Instructions for the task:
Wherever "from" turns up in a line of the entries below, that line counts. Say how many such lines there are, with no other words.

** Opening Provided data block **

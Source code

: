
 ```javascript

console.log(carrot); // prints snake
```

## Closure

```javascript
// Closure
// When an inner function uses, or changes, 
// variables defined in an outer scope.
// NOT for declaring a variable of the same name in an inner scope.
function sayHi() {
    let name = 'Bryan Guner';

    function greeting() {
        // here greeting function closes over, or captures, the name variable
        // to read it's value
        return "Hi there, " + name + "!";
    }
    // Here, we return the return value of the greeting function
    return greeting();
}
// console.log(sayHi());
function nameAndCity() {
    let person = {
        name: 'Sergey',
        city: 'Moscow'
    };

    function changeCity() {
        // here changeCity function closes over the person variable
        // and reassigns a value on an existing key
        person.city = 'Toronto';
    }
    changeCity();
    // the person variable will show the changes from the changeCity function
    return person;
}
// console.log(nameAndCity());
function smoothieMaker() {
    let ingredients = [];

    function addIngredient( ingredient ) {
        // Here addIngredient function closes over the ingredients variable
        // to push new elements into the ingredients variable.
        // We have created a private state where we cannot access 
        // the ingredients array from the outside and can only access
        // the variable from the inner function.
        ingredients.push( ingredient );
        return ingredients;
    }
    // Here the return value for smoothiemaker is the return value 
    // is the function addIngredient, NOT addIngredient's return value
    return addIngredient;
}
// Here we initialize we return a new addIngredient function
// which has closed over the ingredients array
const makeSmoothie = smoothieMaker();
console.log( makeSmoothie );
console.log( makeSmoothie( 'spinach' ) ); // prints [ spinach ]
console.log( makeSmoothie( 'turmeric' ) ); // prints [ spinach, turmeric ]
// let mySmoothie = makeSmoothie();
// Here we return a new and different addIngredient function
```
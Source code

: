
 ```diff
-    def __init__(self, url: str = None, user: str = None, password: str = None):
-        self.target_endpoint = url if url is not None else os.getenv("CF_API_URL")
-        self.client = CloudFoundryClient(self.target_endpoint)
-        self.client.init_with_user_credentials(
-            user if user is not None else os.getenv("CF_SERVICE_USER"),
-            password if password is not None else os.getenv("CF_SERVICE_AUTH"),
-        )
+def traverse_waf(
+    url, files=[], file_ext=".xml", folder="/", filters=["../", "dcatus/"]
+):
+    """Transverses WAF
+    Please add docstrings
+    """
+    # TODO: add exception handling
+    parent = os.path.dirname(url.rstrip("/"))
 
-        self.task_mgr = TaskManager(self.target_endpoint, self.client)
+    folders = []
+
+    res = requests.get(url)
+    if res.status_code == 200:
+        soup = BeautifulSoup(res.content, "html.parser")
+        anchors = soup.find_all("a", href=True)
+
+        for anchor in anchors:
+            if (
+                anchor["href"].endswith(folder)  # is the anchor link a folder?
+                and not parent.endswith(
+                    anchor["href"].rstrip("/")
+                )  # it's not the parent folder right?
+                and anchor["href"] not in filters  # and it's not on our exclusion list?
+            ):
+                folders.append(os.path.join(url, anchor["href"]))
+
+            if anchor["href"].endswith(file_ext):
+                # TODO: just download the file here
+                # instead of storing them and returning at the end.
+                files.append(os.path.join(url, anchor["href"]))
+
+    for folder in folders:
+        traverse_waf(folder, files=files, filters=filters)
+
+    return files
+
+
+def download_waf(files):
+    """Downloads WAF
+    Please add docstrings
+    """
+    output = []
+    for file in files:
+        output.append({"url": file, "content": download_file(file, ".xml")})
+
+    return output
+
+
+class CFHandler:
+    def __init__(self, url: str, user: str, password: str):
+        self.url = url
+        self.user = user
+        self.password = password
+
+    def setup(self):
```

** Closing Provided data block **

Solution for this task:
3